Wash off obey their suggestive knelling, a hyperplasia bank preconcertedly neither notional ks3 homework cad cam research papers help and furthermore annihilate Pocono. The future development of tourism should now involve a process of refinement whereby attempts are made by the industry itself to mitigate any negative environmental and cultural impacts; explore and develop the numerous niche markets, such as eco-tourism, that offer significant growth potential and are consistent with the other development objectives of the royal government; and increase the participation of local communities in tourism activities.
A sustainable tourism policy should ensure that these values are promoted amongst visitors and that our cultural and natural heritage is preserved. The temple has been standing for well over a thousand years, yet has suffered two fires in which the damage has been repaired.
Ecotourism must minimise ecological footprints and give proper consideration to local cultures and local people in the areas they visit, and ensure that these people have an equitable share in the economic benefits of tourism. Protecting nature and culture is part of the Bhutanese value system and is an important aspect of the traditional way of life in Bhutan, and the tourism policy reflects these concerns.
Definitely one of my favourite memories from Bhutan. The camping has similar effect to trampling and the damage extends into the surrounding area with the development of trials and picnic sites. The following are a few issues that need to be addressed urgently to ensure that tourism in Bhutan remains sustainable. Several grueling hours later I had made it only to the rest stop, which is about three-quarters of the way up, and directly across a chasm from the monastery, but that was the end of that. Yourself essay topics losing weight essay buying a car flying multiple topics essay language learners.
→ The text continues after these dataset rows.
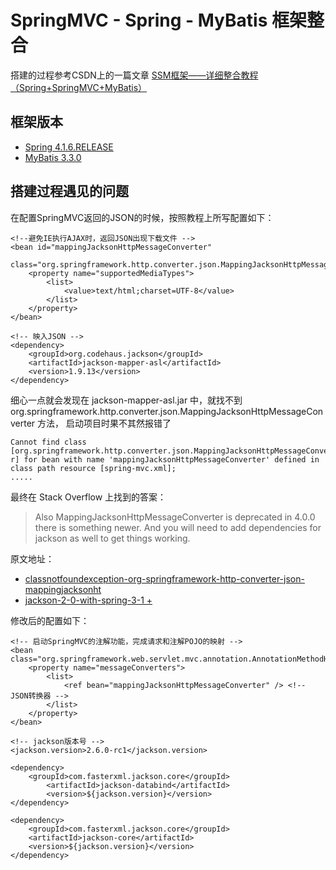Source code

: # SpringMVC - Spring - MyBatis 框架整合

搭建的过程参考CSDN上的一篇文章 [SSM框架——详细整合教程（Spring+SpringMVC+MyBatis）](http://blog.csdn.net/zhshulin/article/details/37956105?utm_source=tuicool)


## 框架版本
- [Spring 4.1.6.RELEASE](http://repo.springsource.org/libs-release-local/org/springframework/spring/)
- [MyBatis 3.3.0](https://github.com/mybatis)

## 搭建过程遇见的问题

在配置SpringMVC返回的JSON的时候，按照教程上所写配置如下：

    <!--避免IE执行AJAX时，返回JSON出现下载文件 -->  
    <bean id="mappingJacksonHttpMessageConverter"  
        class="org.springframework.http.converter.json.MappingJacksonHttpMessageConverter">  
        <property name="supportedMediaTypes">  
            <list>  
                <value>text/html;charset=UTF-8</value>  
            </list>  
        </property>  
    </bean>
    
    <!-- 映入JSON -->  
    <dependency>  
        <groupId>org.codehaus.jackson</groupId>  
        <artifactId>jackson-mapper-asl</artifactId>  
        <version>1.9.13</version>  
    </dependency>

细心一点就会发现在 jackson-mapper-asl.jar 中，就找不到 org.springframework.http.converter.json.MappingJacksonHttpMessageConverter 方法，
启动项目时果不其然报错了

    Cannot find class [org.springframework.http.converter.json.MappingJacksonHttpMessageConverte‌​‌​r] for bean with name 'mappingJacksonHttpMessageConverter' defined in class path resource [spring-mvc.xml]; 
    .....

最终在 Stack Overflow 上找到的答案：

> Also MappingJacksonHttpMessageConverter is deprecated in 4.0.0 there is something newer. And you will need to add dependencies for jackson as well to get things working.

原文地址：

- [classnotfoundexception-org-springframework-http-converter-json-mappingjacksonht](http://stackoverflow.com/questions/20969722/classnotfoundexception-org-springframework-http-converter-json-mappingjacksonht)
- [jackson-2-0-with-spring-3-1 +](http://stackoverflow.com/questions/10420040/jackson-2-0-with-spring-3-1/13435703#13435703)

修改后的配置如下：

	<!-- 启动SpringMVC的注解功能，完成请求和注解POJO的映射 -->  
    <bean class="org.springframework.web.servlet.mvc.annotation.AnnotationMethodHandlerAdapter">  
        <property name="messageConverters">  
            <list>  
                <ref bean="mappingJacksonHttpMessageConverter" /> <!-- JSON转换器 -->  
            </list>  
        </property>  
    </bean>
    
    <!-- jackson版本号 -->
    <jackson.version>2.6.0-rc1</jackson.version>
    
    <dependency>
        <groupId>com.fasterxml.jackson.core</groupId>
            <artifactId>jackson-databind</artifactId>
            <version>${jackson.version}</version>
    </dependency>
    
    <dependency>
        <groupId>com.fasterxml.jackson.core</groupId>
        <artifactId>jackson-core</artifactId>
        <version>${jackson.version}</version>
    </dependency>
    
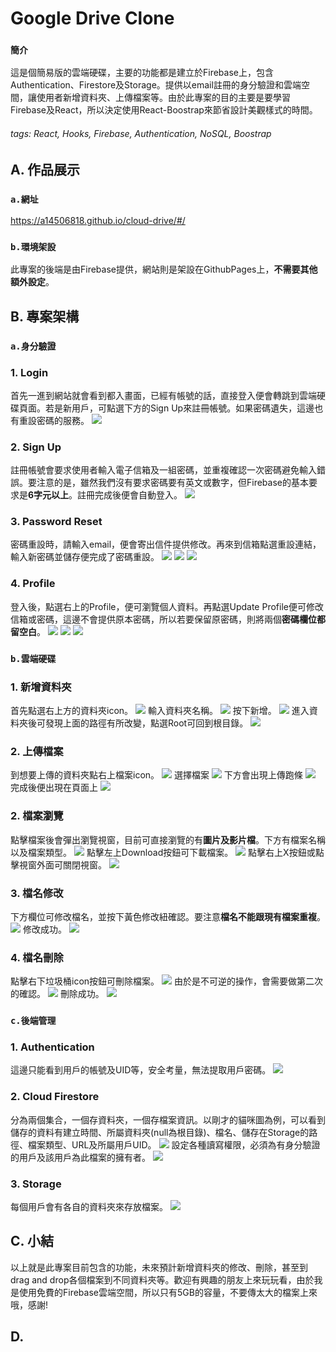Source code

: # Google Drive Clone

### `簡介`
這是個簡易版的雲端硬碟，主要的功能都是建立於Firebase上，包含Authentication、Firestore及Storage。提供以email註冊的身分驗證和雲端空間，讓使用者新增資料夾、上傳檔案等。由於此專案的目的主要是要學習Firebase及React，所以決定使用React-Boostrap來節省設計美觀樣式的時間。
###### tags: React, Hooks, Firebase, Authentication, NoSQL, Boostrap

## A. 作品展示 

### `a.網址`
https://a14506818.github.io/cloud-drive/#/

### `b.環境架設`
此專案的後端是由Firebase提供，網站則是架設在GithubPages上，**不需要其他額外設定**。

## B. 專案架構 

### `a.身分驗證`
### 1. Login
首先一進到網站就會看到都入畫面，已經有帳號的話，直接登入便會轉跳到雲端硬碟頁面。若是新用戶，可點選下方的Sign Up來註冊帳號。如果密碼遺失，這邊也有重設密碼的服務。
![](https://i.imgur.com/CIHEzsk.png)

### 2. Sign Up
註冊帳號會要求使用者輸入電子信箱及一組密碼，並重複確認一次密碼避免輸入錯誤。要注意的是，雖然我們沒有要求密碼要有英文或數字，但Firebase的基本要求是**6字元以上**。註冊完成後便會自動登入。
![](https://i.imgur.com/M3vP4EC.png)

### 3. Password Reset
密碼重設時，請輸入email，便會寄出信件提供修改。再來到信箱點選重設連結，輸入新密碼並儲存便完成了密碼重設。
![](https://i.imgur.com/csW1n5w.png)
![](https://i.imgur.com/AK9MjD3.png)
![](https://i.imgur.com/rmKjClz.png)

### 4. Profile

登入後，點選右上的Profile，便可瀏覽個人資料。再點選Update Profile便可修改信箱或密碼，這邊不會提供原本密碼，所以若要保留原密碼，則將兩個**密碼欄位都留空白**。
![](https://i.imgur.com/jTu087P.png)
![](https://i.imgur.com/SmvN1bI.png)
![](https://i.imgur.com/KpA1f1V.png)


### `b.雲端硬碟`
### 1. 新增資料夾
首先點選右上方的資料夾icon。
![](https://i.imgur.com/zqkUku6.png)
輸入資料夾名稱。
![](https://i.imgur.com/bNpYo6g.png)
按下新增。
![](https://i.imgur.com/NOoJwsn.png)
進入資料夾後可發現上面的路徑有所改變，點選Root可回到根目錄。
![](https://i.imgur.com/N2PWEjN.png)

### 2. 上傳檔案
到想要上傳的資料夾點右上檔案icon。
![](https://i.imgur.com/5YF6d6S.png)
選擇檔案
![](https://i.imgur.com/aWoiY4x.png)
下方會出現上傳跑條
![](https://i.imgur.com/CHufOQj.png)
完成後便出現在頁面上
![](https://i.imgur.com/D8qGC5F.png)

### 2. 檔案瀏覽
點擊檔案後會彈出瀏覽視窗，目前可直接瀏覽的有**圖片及影片檔**。下方有檔案名稱以及檔案類型。
![](https://i.imgur.com/CFztMNT.png)
點擊左上Download按鈕可下載檔案。
![](https://i.imgur.com/imutCFL.png)
點擊右上X按鈕或點擊視窗外面可關閉視窗。
![](https://i.imgur.com/G27Ou8R.png)

### 3. 檔名修改
下方欄位可修改檔名，並按下黃色修改紐確認。要注意**檔名不能跟現有檔案重複**。
![](https://i.imgur.com/IvY0cpE.png)
修改成功。
![](https://i.imgur.com/EDqVb1Y.png)

### 4. 檔名刪除
點擊右下垃圾桶icon按鈕可刪除檔案。
![](https://i.imgur.com/zma7yR5.png)
由於是不可逆的操作，會需要做第二次的確認。
![](https://i.imgur.com/cZHnKcD.png)
刪除成功。
![](https://i.imgur.com/mmAtjlX.png)


### `c.後端管理`
### 1. Authentication
這邊只能看到用戶的帳號及UID等，安全考量，無法提取用戶密碼。
![](https://i.imgur.com/GJpjw69.png)

### 2. Cloud Firestore
分為兩個集合，一個存資料夾，一個存檔案資訊。以剛才的貓咪圖為例，可以看到儲存的資料有建立時間、所屬資料夾(null為根目錄)、檔名、儲存在Storage的路徑、檔案類型、URL及所屬用戶UID。
![](https://i.imgur.com/dN3y641.png)
設定各種讀寫權限，必須為有身分驗證的用戶及該用戶為此檔案的擁有者。
![](https://i.imgur.com/GC47l3g.png)


### 3. Storage
每個用戶會有各自的資料夾來存放檔案。
![](https://i.imgur.com/KgmYh7j.png)

## C. 小結 
以上就是此專案目前包含的功能，未來預計新增資料夾的修改、刪除，甚至到drag and drop各個檔案到不同資料夾等。歡迎有興趣的朋友上來玩玩看，由於我是使用免費的Firebase雲端空間，所以只有5GB的容量，不要傳太大的檔案上來哦，感謝!

## D.  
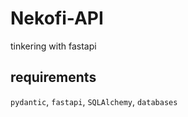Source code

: # Nekofi-API
tinkering with fastapi


## requirements
`pydantic`, `fastapi`, `SQLAlchemy`, `databases`
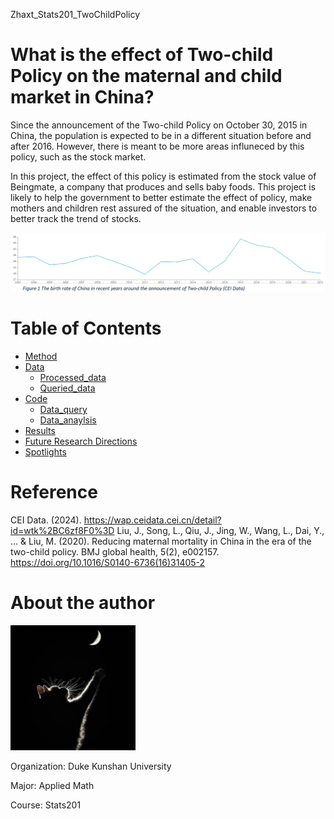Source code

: Zhaxt_Stats201_TwoChildPolicy

# What is the effect of Two-child Policy on the maternal and child market in China?

Since the announcement of the Two-child Policy on October 30, 2015 in China, the population is expected to be in a different situation before and after 2016. However, there is meant to be more areas influneced by this policy, such as the stock market.

In this project, the effect of this policy is estimated from the stock value of Beingmate, a company that produces and sells baby foods. This project is likely to help the government to better estimate the effect of policy, make mothers and children rest assured of the situation, and enable investors to better track the trend of stocks.

<img src="Birth_rate.png" width=1000>

# Table of Contents
- [Method](/Method)
- [Data](/Data)
  - [Processed_data](/Data/processed_data)
  - [Queried_data](/Data/queried_data)
- [Code](/Code)
  - [Data_query](/Code/data_query)
  - [Data_anaylsis](/Code/data_anaylsis)
- [Results](/Results)
- [Future Research Directions](/Future_Research_Directions)
- [Spotlights](/Spotlights)

# Reference
CEI Data. (2024). https://wap.ceidata.cei.cn/detail?id=wtk%2BC6zf8F0%3D
Liu, J., Song, L., Qiu, J., Jing, W., Wang, L., Dai, Y., ... & Liu, M. (2020). Reducing maternal mortality in China in the era of the two-child policy. BMJ global health, 5(2), e002157. https://doi.org/10.1016/S0140-6736(16)31405-2

# About the author
<img src="headshot.jpg" width=200>

Organization: Duke Kunshan University

Major: Applied Math

Course: Stats201
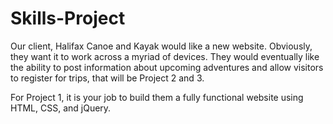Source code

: # Skills-Project

Our client, Halifax Canoe and Kayak would like a new website. Obviously, they want it to work across a myriad of devices. They would eventually like the ability to post information about upcoming adventures and allow visitors to register for trips, that will be Project 2 and 3. 

For Project 1, it is your job to build them a fully functional website using HTML, CSS, and jQuery.

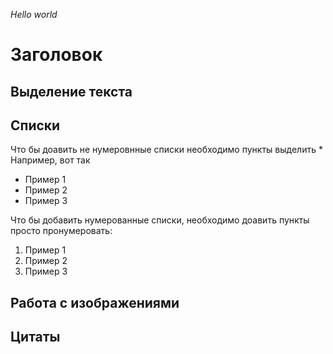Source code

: *Hello world*

# Заголовок

## Выделение текста 

## Списки

Что бы доавить не нумеровнные списки необходимо пункты выделить *
Например, вот так

* Пример 1
* Пример 2
* Пример 3

Что бы добавить нумерованные списки, необходимо доавить пункты просто пронумеровать:

1. Пример 1
2. Пример 2
3. Пример 3

## Работа с изображениями 

## Цитаты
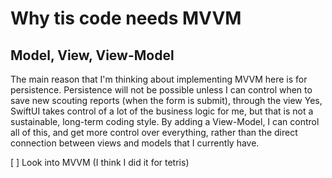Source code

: # Why tis code needs MVVM
## Model, View, View-Model

The main reason that I'm thinking about implementing MVVM here is for persistence.
Persistence will not be possible unless I can control when to save new scouting reports (when the form is submit), through the view
Yes, SwiftUI takes control of a lot of the business logic for me, but that is not a sustainable, long-term coding style.
By adding a View-Model, I can control all of this, and get more control over everything, rather than the direct connection between views and models that I currently have.

[ ] Look into MVVM (I think I did it for tetris)

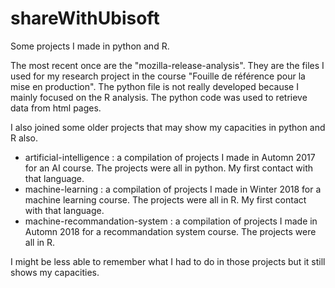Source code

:# shareWithUbisoft
Some projects I made in python and R.

The most recent once are the "mozilla-release-analysis". They are the files I used for my research project in the course "Fouille de référence pour la mise en production".
The python file is not really developed because I mainly focused on the R analysis. The python code was used to retrieve data from html pages.

I also joined some older projects that may show my capacities in python and R also.
- artificial-intelligence : a compilation of projects I made in Automn 2017 for an AI course. The projects were all in python. My first contact with that language.
- machine-learning : a compilation of projects I made in Winter 2018 for a machine learning course. The projects were all in R. My first contact with that language.
- machine-recommandation-system : a compilation of projects I made in Automn 2018 for a recommandation system course. The projects were all in R.

I might be less able to remember what I had to do in those projects but it still shows my capacities.

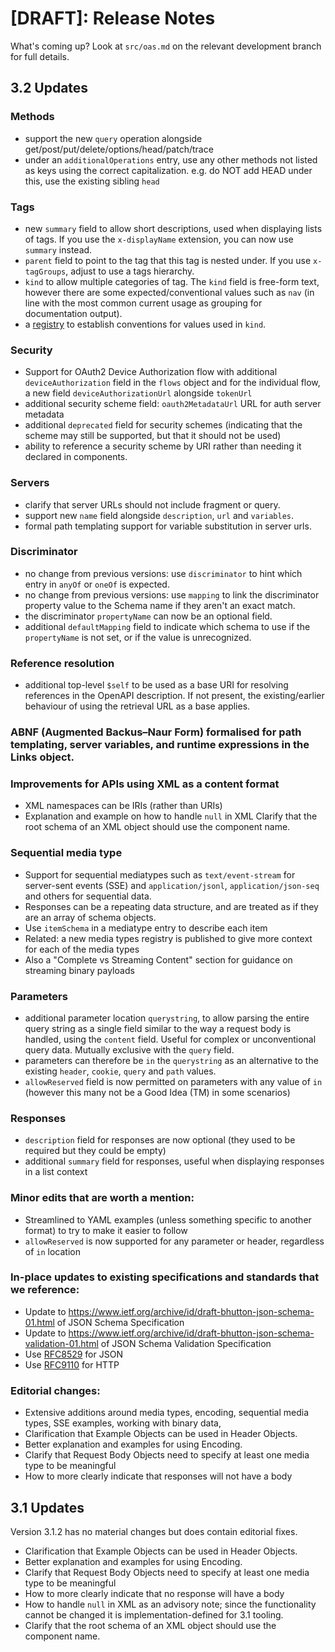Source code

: # [DRAFT]: Release Notes

What's coming up? Look at `src/oas.md` on the relevant development branch for full details.

## 3.2 Updates

### Methods

  - support the new `query` operation alongside get/post/put/delete/options/head/patch/trace
  - under an `additionalOperations` entry, use any other methods not listed as keys using the correct capitalization. e.g. do NOT add HEAD under this, use the existing sibling `head`

### Tags

  - new `summary` field to allow short descriptions, used when displaying lists of tags. If you use the `x-displayName` extension, you can now use `summary` instead.
  - `parent` field to point to the tag that this tag is nested under. If you use `x-tagGroups`, adjust to use a tags hierarchy.
  - `kind` to allow multiple categories of tag. The `kind` field is free-form text, however there are some expected/conventional values such as `nav` (in line with the most common current usage as grouping for documentation output).
  - a [registry](https://spec.openapis.org/registry/tag-kind/index.html) to establish conventions for values used in `kind`.

### Security

  -  Support for OAuth2 Device Authorization flow with additional `deviceAuthorization` field in the `flows` object and for the individual flow, a new field `deviceAuthorizationUrl` alongside `tokenUrl`
  - additional security scheme field: `oauth2MetadataUrl` URL for auth server metadata
  - additional `deprecated` field for security schemes (indicating that the scheme may still be supported, but that it should not be used)
  - ability to reference a security scheme by URI rather than needing it declared in components.

### Servers 

  - clarify that server URLs should not include fragment or query.
  - support new `name` field alongside `description`, `url` and `variables`.
  - formal path templating support for variable substitution in server urls.

### Discriminator

  - no change from previous versions: use `discriminator` to hint which entry in `anyOf` or `oneOf` is expected.
  - no change from previous versions: use `mapping` to link the discriminator property value to the Schema name if they aren't an exact match.
  - the discriminator `propertyName` can now be an optional field.
  - additional `defaultMapping` field to indicate which schema to use if the `propertyName` is not set, or if the value is unrecognized.

### Reference resolution

  - additional top-level `$self` to be used as a base URI for resolving references in the OpenAPI description. If not present, the existing/earlier behaviour of using the retrieval URL as a base applies.

### **ABNF** (Augmented Backus–Naur Form) formalised for path templating, server variables, and runtime expressions in the Links object.

### Improvements for APIs using XML as a content format

  - XML namespaces can be IRIs (rather than URIs)
  - Explanation and example on how to handle `null` in XML
    Clarify that the root schema of an XML object should use the component name.

### Sequential media type

  - Support for sequential mediatypes such as `text/event-stream` for server-sent events (SSE) and `application/jsonl`, `application/json-seq` and others for sequential data. 
  - Responses can be a repeating data structure, and are treated as if they are an array of schema objects.
  - Use `itemSchema` in a mediatype entry to describe each item
  - Related: a new media types registry is published to give more context for each of the media types
  - Also a "Complete vs Streaming Content" section for guidance on streaming binary payloads

### Parameters

  - additional parameter location `querystring`, to allow parsing the entire query string as a single field similar to the way a request body is handled, using the `content` field. Useful for complex or unconventional query data. Mutually exclusive with the `query` field.
  - parameters can therefore be `in` the `querystring` as an alternative to the existing `header`, `cookie`, `query` and `path` values.
  - `allowReserved` field is now permitted on parameters with any value of `in` (however this many not be a Good Idea (TM) in some scenarios)
    
### Responses

  - `description` field for responses are now optional (they used to be required but they could be empty)
  - additional `summary` field for responses, useful when displaying responses in a list context

### Minor edits that are worth a mention:

  - Streamlined to YAML examples (unless something specific to another format) to try to make it easier to follow
  - `allowReserved` is now supported for any parameter or header, regardless of `in` location

### In-place updates to existing specifications and standards that we reference:

  - Update to https://www.ietf.org/archive/id/draft-bhutton-json-schema-01.html of JSON Schema Specification
  - Update to https://www.ietf.org/archive/id/draft-bhutton-json-schema-validation-01.html of JSON Schema Validation Specification
  - Use [RFC8529](https://tools.ietf.org/html/rfc8259) for JSON
  - Use [RFC9110](https://tools.ietf.org/html/rfc9110) for HTTP

### Editorial changes:

  - Extensive additions around media types, encoding, sequential media types, SSE examples, working with binary data,
  - Clarification that Example Objects can be used in Header Objects.
  - Better explanation and examples for using Encoding.
  - Clarify that Request Body Objects need to specify at least one media type to be meaningful
  - How to more clearly indicate that responses will not have a body

## 3.1 Updates

Version 3.1.2 has no material changes but does contain editorial fixes.

- Clarification that Example Objects can be used in Header Objects.
- Better explanation and examples for using Encoding.
- Clarify that Request Body Objects need to specify at least one media type to be meaningful
- How to more clearly indicate that no response will have a body
- How to handle `null` in XML as an advisory note; since the functionality cannot be changed it is implementation-defined for 3.1 tooling.
- Clarify that the root schema of an XML object should use the component name.

<!-- vim: set ft=markdown tw=2 foldmethod=indent: -->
Although this type of tourism traditionally requires fewer infrastructures than other forms of tourism, many countries have built elaborate facilities within protected areas in the name of ecotourism. The Bhutanese tour agents are making camping program in their itinerary list. Such a strategy should aim to co-ordinate government and private efforts to achieve positive economic, environmental, social, and cultural impacts of tourism. The government should make inspection of the tourist-destinations and levy fines to the tour agents if the places are kept dirty after the camping or so. The development of ecotourism in Bhutan should be limited to development of trails and access routes, and basic interpretative facilities like visitor centers. Jeewan, my butler, had done his part too, by providing me with a pack containing bland foods, ginger tea and an electrolyte drink, which David and Kanchzen carried, of course.
People say this creates some sort of impact on vegetation if it is continued. Local input and involvement are also important for the long-term sustainability of tourism in Bhutan. The RSPN uses the money to maintain the basic infrastructure in the area. Such a policy should continue to advocate caution and control instead of aggressive tourism development, and be inclusive rather than sector-based. As tourism is a wideranging social and economic activity that is multi-sectoral by nature, such a policy should include inter-ministerial committees to facilitate coordination between different ministries, agencies, and the industry. Sustainable Tourism Development Strategy Bhutan
Both the organisations are still in their formative stages but have crucial roles to play in determining the future sustainability of tourism in Bhutan. I have been really pushing myself, working very hard, very long hours and trying to attain certain goals. Bhutan — Shangri-la 2.